My kids both love history as a result of reading great historical fiction. It encouraged them to dig deeper and want to learn beyond the stories in the books.
48 weeks ago
48 weeks ago Link To Comment
Thank you! Edgehopper! My kid is reading HTurtledove for grownups, right now. I think the Christmas book list just got longer!

And, good grief, this list shows exactly what has gone wretchedly, terribly, awfully wrong in publishing. Each of those books is over 50 years old. Contemporary books for boys: Wimpy Kids. and books for girls.

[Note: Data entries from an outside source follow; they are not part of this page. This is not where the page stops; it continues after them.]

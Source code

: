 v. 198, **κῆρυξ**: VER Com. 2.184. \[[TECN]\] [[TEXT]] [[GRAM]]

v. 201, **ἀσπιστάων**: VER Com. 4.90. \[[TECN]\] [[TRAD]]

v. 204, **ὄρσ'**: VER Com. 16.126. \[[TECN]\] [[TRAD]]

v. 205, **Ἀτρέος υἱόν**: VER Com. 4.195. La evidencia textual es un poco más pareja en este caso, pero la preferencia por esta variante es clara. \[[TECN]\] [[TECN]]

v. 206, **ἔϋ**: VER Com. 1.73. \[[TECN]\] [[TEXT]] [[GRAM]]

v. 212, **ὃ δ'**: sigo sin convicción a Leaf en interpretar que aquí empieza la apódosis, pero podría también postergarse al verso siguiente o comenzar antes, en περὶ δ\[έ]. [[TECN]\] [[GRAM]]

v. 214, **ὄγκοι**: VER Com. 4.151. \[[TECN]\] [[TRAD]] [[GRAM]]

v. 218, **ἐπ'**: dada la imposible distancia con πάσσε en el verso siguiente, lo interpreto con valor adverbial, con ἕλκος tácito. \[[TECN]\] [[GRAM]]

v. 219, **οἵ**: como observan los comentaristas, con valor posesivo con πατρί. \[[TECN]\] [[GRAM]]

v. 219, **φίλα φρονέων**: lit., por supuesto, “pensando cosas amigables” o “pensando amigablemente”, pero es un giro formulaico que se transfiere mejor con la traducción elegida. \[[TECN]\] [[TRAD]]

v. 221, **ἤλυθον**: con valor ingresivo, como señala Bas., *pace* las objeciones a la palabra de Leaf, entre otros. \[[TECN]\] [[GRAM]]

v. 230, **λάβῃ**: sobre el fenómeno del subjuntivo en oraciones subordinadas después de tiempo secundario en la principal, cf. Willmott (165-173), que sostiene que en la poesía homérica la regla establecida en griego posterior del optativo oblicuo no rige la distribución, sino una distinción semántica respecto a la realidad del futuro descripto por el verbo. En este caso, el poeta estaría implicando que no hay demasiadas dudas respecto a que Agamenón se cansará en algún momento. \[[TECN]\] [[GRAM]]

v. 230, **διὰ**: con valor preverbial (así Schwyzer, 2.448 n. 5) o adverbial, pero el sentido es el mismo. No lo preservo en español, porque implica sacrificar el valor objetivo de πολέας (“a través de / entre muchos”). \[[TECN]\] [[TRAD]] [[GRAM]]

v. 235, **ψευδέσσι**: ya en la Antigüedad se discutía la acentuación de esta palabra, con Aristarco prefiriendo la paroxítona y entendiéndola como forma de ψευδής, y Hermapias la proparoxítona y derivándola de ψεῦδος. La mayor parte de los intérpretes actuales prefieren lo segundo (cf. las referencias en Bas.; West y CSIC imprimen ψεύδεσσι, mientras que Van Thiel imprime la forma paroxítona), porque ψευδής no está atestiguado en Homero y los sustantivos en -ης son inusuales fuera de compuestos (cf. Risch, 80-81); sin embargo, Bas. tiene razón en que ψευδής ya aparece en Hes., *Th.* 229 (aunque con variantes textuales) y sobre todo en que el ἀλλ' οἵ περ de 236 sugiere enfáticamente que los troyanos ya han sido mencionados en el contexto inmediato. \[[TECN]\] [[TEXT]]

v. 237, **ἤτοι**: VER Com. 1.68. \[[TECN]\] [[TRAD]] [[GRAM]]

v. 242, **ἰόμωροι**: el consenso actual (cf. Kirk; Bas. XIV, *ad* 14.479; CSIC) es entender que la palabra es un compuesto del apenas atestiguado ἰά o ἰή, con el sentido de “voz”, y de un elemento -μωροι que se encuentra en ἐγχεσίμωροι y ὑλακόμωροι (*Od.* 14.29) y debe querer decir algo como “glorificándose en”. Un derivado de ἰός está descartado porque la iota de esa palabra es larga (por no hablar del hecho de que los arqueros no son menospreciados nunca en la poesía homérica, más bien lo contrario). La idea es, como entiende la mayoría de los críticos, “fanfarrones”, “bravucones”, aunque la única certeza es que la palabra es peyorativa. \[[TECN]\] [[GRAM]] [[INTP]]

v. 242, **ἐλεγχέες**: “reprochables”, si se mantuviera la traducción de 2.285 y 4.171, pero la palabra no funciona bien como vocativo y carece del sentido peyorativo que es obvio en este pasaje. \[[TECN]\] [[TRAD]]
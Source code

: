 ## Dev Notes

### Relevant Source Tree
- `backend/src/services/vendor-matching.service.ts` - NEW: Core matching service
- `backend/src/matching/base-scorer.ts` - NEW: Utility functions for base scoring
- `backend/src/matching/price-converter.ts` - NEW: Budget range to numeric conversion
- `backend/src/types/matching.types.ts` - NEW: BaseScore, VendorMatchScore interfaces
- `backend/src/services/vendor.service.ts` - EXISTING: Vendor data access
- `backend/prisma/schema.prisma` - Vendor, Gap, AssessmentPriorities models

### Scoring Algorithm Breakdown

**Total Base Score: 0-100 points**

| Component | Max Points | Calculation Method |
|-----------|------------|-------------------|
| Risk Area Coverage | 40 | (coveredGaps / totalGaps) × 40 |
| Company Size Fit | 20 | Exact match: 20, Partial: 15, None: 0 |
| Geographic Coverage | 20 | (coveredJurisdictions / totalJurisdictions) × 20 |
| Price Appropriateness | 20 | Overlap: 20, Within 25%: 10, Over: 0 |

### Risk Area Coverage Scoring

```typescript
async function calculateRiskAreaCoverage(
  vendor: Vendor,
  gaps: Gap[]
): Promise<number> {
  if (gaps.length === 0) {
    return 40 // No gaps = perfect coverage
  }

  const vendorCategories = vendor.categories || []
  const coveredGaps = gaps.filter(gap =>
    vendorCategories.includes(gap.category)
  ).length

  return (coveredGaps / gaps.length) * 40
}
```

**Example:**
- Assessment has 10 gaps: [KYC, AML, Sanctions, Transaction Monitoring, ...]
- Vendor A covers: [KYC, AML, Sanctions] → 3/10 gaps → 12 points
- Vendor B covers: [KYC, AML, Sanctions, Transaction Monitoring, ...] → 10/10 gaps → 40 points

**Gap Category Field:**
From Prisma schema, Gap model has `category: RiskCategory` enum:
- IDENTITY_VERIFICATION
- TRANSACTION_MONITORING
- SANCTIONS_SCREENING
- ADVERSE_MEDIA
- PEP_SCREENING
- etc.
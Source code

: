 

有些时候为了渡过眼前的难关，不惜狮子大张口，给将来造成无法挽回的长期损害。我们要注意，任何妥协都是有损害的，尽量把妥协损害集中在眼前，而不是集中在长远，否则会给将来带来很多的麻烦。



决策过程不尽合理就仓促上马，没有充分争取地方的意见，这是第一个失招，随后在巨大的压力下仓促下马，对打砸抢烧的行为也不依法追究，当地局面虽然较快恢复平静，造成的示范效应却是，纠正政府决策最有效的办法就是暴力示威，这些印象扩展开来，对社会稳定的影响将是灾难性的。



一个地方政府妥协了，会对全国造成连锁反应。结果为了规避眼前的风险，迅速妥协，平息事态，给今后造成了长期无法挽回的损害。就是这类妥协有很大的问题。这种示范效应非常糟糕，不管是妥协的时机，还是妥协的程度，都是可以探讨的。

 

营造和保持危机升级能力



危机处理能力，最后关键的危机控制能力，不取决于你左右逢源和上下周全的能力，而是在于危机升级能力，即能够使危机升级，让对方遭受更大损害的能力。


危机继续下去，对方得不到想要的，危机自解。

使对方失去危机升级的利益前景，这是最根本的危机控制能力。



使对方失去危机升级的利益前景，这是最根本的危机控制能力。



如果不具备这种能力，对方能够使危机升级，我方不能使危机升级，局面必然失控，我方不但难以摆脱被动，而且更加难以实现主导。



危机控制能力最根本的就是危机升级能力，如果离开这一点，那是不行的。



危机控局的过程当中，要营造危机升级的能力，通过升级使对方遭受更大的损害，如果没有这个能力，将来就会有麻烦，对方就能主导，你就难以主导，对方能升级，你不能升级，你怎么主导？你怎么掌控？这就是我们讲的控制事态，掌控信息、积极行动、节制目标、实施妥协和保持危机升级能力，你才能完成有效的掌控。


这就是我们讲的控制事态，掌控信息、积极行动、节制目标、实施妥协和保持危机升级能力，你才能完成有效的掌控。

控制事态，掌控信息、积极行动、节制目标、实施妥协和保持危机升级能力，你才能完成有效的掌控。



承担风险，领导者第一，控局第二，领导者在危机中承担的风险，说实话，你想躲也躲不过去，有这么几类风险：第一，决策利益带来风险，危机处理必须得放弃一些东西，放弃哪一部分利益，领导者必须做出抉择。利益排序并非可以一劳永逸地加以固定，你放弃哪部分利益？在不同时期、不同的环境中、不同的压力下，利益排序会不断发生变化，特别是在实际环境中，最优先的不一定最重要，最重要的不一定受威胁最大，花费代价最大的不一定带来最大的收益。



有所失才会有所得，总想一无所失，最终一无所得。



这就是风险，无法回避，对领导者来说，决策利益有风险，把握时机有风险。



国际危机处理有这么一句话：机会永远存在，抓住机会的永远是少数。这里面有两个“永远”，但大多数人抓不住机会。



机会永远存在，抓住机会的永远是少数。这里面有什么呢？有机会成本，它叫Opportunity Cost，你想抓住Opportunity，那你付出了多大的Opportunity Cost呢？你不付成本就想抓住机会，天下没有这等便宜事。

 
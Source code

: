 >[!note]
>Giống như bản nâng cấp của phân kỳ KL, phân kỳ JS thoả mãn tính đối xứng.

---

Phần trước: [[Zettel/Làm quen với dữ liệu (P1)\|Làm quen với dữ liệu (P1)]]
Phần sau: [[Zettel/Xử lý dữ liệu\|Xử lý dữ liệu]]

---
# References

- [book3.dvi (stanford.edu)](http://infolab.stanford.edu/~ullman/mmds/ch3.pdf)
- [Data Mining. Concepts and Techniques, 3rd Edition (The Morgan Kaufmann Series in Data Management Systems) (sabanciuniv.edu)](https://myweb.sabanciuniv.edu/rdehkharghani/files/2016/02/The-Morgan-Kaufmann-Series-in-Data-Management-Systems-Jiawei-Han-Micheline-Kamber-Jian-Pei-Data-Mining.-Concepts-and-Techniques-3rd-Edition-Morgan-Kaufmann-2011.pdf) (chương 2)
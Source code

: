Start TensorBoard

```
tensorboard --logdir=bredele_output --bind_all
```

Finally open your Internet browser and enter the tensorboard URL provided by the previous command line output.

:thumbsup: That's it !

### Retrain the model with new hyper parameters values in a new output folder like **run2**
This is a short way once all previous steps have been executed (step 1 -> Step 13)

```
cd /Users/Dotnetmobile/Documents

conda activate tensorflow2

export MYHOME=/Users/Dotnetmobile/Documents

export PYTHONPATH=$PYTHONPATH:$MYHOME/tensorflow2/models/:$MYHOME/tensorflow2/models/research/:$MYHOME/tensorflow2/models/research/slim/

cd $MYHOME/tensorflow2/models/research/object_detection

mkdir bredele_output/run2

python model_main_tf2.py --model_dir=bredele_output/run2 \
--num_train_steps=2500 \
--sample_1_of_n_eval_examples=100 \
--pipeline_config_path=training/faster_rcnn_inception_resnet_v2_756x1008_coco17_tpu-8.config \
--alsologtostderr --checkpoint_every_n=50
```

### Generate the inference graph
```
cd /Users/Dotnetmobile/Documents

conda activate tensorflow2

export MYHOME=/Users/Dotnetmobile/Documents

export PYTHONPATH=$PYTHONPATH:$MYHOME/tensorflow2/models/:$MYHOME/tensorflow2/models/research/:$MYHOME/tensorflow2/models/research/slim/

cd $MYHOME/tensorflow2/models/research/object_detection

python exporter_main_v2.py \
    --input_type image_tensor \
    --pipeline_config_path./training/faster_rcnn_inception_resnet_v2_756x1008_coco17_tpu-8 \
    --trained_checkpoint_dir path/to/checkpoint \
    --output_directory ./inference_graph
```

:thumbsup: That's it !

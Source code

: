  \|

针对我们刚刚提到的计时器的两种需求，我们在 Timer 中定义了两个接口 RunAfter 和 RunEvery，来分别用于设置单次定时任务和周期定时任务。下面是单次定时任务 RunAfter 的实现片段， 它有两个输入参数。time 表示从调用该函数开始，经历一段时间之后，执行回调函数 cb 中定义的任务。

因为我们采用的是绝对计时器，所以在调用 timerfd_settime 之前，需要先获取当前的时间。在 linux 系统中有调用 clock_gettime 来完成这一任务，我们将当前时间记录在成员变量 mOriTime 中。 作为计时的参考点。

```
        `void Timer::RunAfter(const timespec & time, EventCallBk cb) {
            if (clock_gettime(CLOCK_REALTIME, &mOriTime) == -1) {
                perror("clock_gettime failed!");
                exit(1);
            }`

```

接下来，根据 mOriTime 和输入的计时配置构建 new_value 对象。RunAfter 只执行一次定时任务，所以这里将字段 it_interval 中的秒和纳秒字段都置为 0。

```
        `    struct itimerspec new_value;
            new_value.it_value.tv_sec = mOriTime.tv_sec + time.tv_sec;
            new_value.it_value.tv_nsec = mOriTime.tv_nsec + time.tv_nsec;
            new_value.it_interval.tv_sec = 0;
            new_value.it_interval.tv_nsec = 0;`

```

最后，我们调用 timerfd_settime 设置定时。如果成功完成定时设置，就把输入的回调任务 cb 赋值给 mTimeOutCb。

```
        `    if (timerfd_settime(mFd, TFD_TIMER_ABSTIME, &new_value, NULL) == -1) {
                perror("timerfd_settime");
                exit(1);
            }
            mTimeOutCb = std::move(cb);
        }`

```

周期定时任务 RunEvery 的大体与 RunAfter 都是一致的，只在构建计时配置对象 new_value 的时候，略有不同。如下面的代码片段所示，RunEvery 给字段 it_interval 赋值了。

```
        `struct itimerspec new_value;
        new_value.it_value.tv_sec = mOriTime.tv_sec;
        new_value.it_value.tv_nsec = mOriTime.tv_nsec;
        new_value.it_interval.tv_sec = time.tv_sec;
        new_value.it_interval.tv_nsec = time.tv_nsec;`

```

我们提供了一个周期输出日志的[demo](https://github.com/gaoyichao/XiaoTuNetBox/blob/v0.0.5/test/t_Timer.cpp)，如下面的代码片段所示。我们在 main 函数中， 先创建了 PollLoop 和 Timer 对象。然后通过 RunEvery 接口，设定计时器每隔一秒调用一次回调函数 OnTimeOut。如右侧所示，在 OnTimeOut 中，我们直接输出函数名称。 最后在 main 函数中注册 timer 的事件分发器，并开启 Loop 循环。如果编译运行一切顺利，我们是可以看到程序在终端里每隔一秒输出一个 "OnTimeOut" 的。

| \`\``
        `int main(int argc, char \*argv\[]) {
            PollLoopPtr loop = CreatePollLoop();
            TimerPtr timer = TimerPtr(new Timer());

Oh- the company went bankrupt, but the Great Illustrated Classics- hardbounds, cheaper than dirt- are the books my husband read to my kids, night after night. It was funny as all get out, having them play " Moby Dick" at the park, and have the other parents thinking we'd read the whole door-stopper, in the original. Each GIC is redacted- so the sentences remain the same that the author wrote- with every other page a compelling black and white drawing. 273 pages, each one. A chapter is usually about ten minutes.

48 weeks ago
48 weeks ago Link To Comment
I'd suggest some young adult alternate history as well, in the form of Harry Turtledove's Crosstime Traffic novels. Three of the six are set in some form of the US, and only one (The Disunited States of America, set in an alternate where the Constitution was never ratified and the U.S. fell apart in the early 1800s) focuses on an event better described as American rather than World history, but they're still excellent. The 5th book in the series, The Gladiator, set in an Italy where communism wins the Cold War, is one of the best attacks on communism you'll find in YA fiction.

(The other 4 are:

Gunpowder Empire - where Rome never fell.
Curious Notions - where Imperial Germany won WWI and proceeded to take over the world.
In High Places - where the Black Death killed 80% rather than 30% of Europe, and the industrial revolution never happened in a Muslim-dominated world.
The Valley-Westside War - set in L.A. where a massive nuclear exchange in 1967 bombed the world back to Renaissance-era tech, and the US dissolved into medieval fiefdoms.)
48 weeks ago
48 weeks ago Link To Comment
Good list, Paula, and I'm very glad to see the "Little House" series is NOT on the list! :D

Oh, they're okay, but overrated.
48 weeks ago
48 weeks ago Link To Comment
I loved the "Little House" books growing up and read them to my kids, but they're not in the same category, IMO, as some of the more "substantive" kids lit I listed above. And now, there's apparently a big controversy about whether or not daughter Rose was a "true" libertarian and to what extent she edited the books to fit her political views. Interesting to think about and always a good caution when reading anyone's take on history.